Data listing START

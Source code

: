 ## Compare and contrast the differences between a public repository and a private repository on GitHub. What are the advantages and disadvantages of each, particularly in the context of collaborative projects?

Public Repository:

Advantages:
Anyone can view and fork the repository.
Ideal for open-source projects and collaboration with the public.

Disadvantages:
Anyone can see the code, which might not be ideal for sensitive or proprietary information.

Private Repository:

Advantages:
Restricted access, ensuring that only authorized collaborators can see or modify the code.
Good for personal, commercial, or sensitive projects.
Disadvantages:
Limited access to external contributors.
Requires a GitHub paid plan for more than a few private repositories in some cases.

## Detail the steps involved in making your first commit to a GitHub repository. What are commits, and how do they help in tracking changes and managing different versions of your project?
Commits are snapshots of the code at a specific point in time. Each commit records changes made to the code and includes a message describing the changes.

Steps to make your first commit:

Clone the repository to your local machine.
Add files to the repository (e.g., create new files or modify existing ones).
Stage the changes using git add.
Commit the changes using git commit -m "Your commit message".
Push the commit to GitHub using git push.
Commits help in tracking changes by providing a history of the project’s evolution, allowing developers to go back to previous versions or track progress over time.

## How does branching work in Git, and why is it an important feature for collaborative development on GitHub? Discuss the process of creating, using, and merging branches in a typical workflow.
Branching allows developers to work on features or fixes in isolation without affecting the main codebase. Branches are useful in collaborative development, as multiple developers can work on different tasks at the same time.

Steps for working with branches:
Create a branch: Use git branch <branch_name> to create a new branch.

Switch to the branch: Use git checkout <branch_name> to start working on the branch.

Data listing END

**Your task**
Set down, exactly as they stand above, the lines starting with the line with "Commit the changes" and going on through the line with "## How does", and no others.

**Answer space**
Commit the changes using git commit -m "Your commit message".
Push the commit to GitHub using git push.
Commits help in tracking changes by providing a history of the project’s evolution, allowing developers to go back to previous versions or track progress over time.

## How does branching work in Git, and why is it an important feature for collaborative development on GitHub? Discuss the process of creating, using, and merging branches in a typical workflow.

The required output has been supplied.